Work item -
Return the records exactly as they appear below, omitting the pictures.
[[ Input open ]]
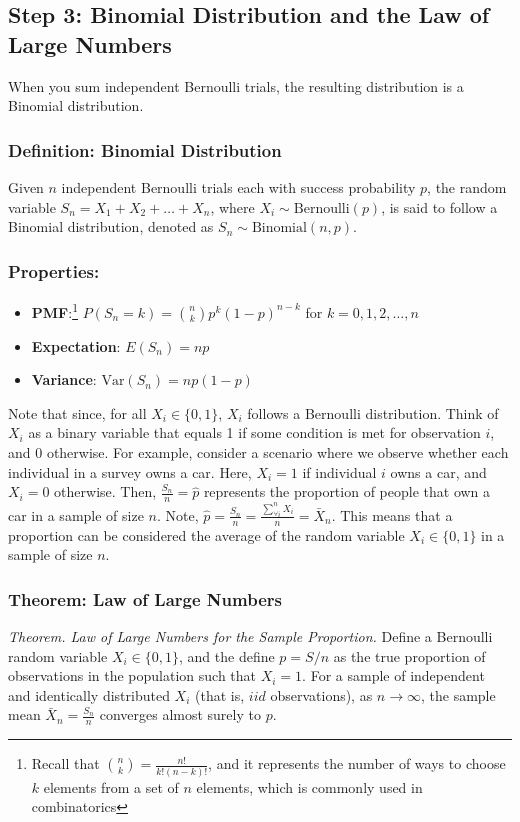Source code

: \documentclass[11pt]{article}
\begin{document}
\subsection*{Step 3: Binomial Distribution and the Law of Large Numbers}

When you sum independent Bernoulli trials, the resulting distribution is a Binomial distribution.

\subsubsection*{Definition: Binomial Distribution}
Given \(n\) independent Bernoulli trials each with success probability \(p\), the random variable \(S_n = X_1 + X_2 + \ldots + X_n\), where \(X_i \sim \text{Bernoulli}(p)\), is said to follow a Binomial distribution, denoted as \(S_n \sim \text{Binomial}(n, p)\).

\subsubsection*{Properties:}
\begin{itemize}
\item  \textbf{PMF}:\footnote{Recall that $\binom{n}{k} = \frac{n!}{k! (n-k)!}$, and it represents the number of ways to choose $k$ elements from a set of $n$ elements, which is commonly used in combinatorics} \(P(S_n = k) = \binom{n}{k} p^k (1-p)^{n-k}\) for \(k = 0, 1, 2, \ldots, n\)
\item \textbf{Expectation}: \(E(S_n) = np\)
\item \textbf{Variance}: \(\text{Var}(S_n) = np(1-p)\)
\end{itemize}

Note that since, for all \( X_i \in \{0, 1\} \), \( X_i \) follows a Bernoulli distribution. Think of \( X_i \) as a binary variable that equals 1 if some condition is met for observation \( i \), and 0 otherwise. For example, consider a scenario where we observe whether each individual in a survey owns a car. Here, \( X_i = 1 \) if individual \( i \) owns a car, and \( X_i = 0 \) otherwise.  Then, $\frac{S_n}{n} = \hat{p}$ represents the proportion of people that own a car in a sample of size $n$. Note, $\hat{p} =\frac{S_n}{n}= \frac{\sum_{\forall i}^{n}{X_i}}{n} =  \bar{X}_n $. This means that a proportion can be considered the average of the random variable $X_i  \in \{0, 1\} $ in a sample of size $n$.


\subsubsection*{Theorem: Law of Large Numbers}
\emph{Theorem. Law of Large Numbers for the Sample Proportion.} Define a Bernoulli random variable \( X_i \in \{0, 1\} \), and the define \(p = S / n\) as the true proportion of observations in the population such that $X_i=1$. For a sample of independent and identically distributed $X_i$ (that is, $iid$ observations), as \(n \rightarrow \infty\), the sample mean \(\bar{X}_n = \frac{S_n}{n}\) converges almost surely to \(p\). \newline
\end{document}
[[ Input closed ]]
Answer space -
Source code

: \documentclass[11pt]{article}
\begin{document}
\subsection*{Step 3: Binomial Distribution and the Law of Large Numbers}

When you sum independent Bernoulli trials, the resulting distribution is a Binomial distribution.

\subsubsection*{Definition: Binomial Distribution}
Given \(n\) independent Bernoulli trials each with success probability \(p\), the random variable \(S_n = X_1 + X_2 + \ldots + X_n\), where \(X_i \sim \text{Bernoulli}(p)\), is said to follow a Binomial distribution, denoted as \(S_n \sim \text{Binomial}(n, p)\).

\subsubsection*{Properties:}
\begin{itemize}
\item  \textbf{PMF}:\footnote{Recall that $\binom{n}{k} = \frac{n!}{k! (n-k)!}$, and it represents the number of ways to choose $k$ elements from a set of $n$ elements, which is commonly used in combinatorics} \(P(S_n = k) = \binom{n}{k} p^k (1-p)^{n-k}\) for \(k = 0, 1, 2, \ldots, n\)
\item \textbf{Expectation}: \(E(S_n) = np\)
\item \textbf{Variance}: \(\text{Var}(S_n) = np(1-p)\)
\end{itemize}

Note that since, for all \( X_i \in \{0, 1\} \), \( X_i \) follows a Bernoulli distribution. Think of \( X_i \) as a binary variable that equals 1 if some condition is met for observation \( i \), and 0 otherwise. For example, consider a scenario where we observe whether each individual in a survey owns a car. Here, \( X_i = 1 \) if individual \( i \) owns a car, and \( X_i = 0 \) otherwise.  Then, $\frac{S_n}{n} = \hat{p}$ represents the proportion of people that own a car in a sample of size $n$. Note, $\hat{p} =\frac{S_n}{n}= \frac{\sum_{\forall i}^{n}{X_i}}{n} =  \bar{X}_n $. This means that a proportion can be considered the average of the random variable $X_i  \in \{0, 1\} $ in a sample of size $n$.


\subsubsection*{Theorem: Law of Large Numbers}
\emph{Theorem. Law of Large Numbers for the Sample Proportion.} Define a Bernoulli random variable \( X_i \in \{0, 1\} \), and the define \(p = S / n\) as the true proportion of observations in the population such that $X_i=1$. For a sample of independent and identically distributed $X_i$ (that is, $iid$ observations), as \(n \rightarrow \infty\), the sample mean \(\bar{X}_n = \frac{S_n}{n}\) converges almost surely to \(p\). \newline
\end{document}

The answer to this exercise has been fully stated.